■ Data for this exercise
——————
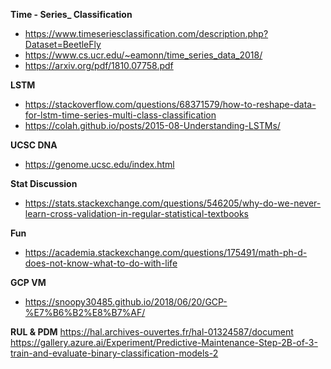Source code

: 
**Time - Series_ Classification**
- https://www.timeseriesclassification.com/description.php?Dataset=BeetleFly
- https://www.cs.ucr.edu/~eamonn/time_series_data_2018/
- https://arxiv.org/pdf/1810.07758.pdf

**LSTM**
- https://stackoverflow.com/questions/68371579/how-to-reshape-data-for-lstm-time-series-multi-class-classification
- https://colah.github.io/posts/2015-08-Understanding-LSTMs/


**UCSC DNA**
- https://genome.ucsc.edu/index.html


**Stat Discussion**
- https://stats.stackexchange.com/questions/546205/why-do-we-never-learn-cross-validation-in-regular-statistical-textbooks


**Fun**
- https://academia.stackexchange.com/questions/175491/math-ph-d-does-not-know-what-to-do-with-life



**GCP VM**
- https://snoopy30485.github.io/2018/06/20/GCP-%E7%B6%B2%E8%B7%AF/


**RUL & PDM**
https://hal.archives-ouvertes.fr/hal-01324587/document
https://gallery.azure.ai/Experiment/Predictive-Maintenance-Step-2B-of-3-train-and-evaluate-binary-classification-models-2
——————
■ Activity
Every line of the data above is to be repeated exactly; the images are to be left out.

■ Reply
Source code

: 
**Time - Series_ Classification**
- https://www.timeseriesclassification.com/description.php?Dataset=BeetleFly
- https://www.cs.ucr.edu/~eamonn/time_series_data_2018/
- https://arxiv.org/pdf/1810.07758.pdf

**LSTM**
- https://stackoverflow.com/questions/68371579/how-to-reshape-data-for-lstm-time-series-multi-class-classification
- https://colah.github.io/posts/2015-08-Understanding-LSTMs/


**UCSC DNA**
- https://genome.ucsc.edu/index.html


**Stat Discussion**
- https://stats.stackexchange.com/questions/546205/why-do-we-never-learn-cross-validation-in-regular-statistical-textbooks


**Fun**
- https://academia.stackexchange.com/questions/175491/math-ph-d-does-not-know-what-to-do-with-life



**GCP VM**
- https://snoopy30485.github.io/2018/06/20/GCP-%E7%B6%B2%E8%B7%AF/


**RUL & PDM**
https://hal.archives-ouvertes.fr/hal-01324587/document
https://gallery.azure.ai/Experiment/Predictive-Maintenance-Step-2B-of-3-train-and-evaluate-binary-classification-models-2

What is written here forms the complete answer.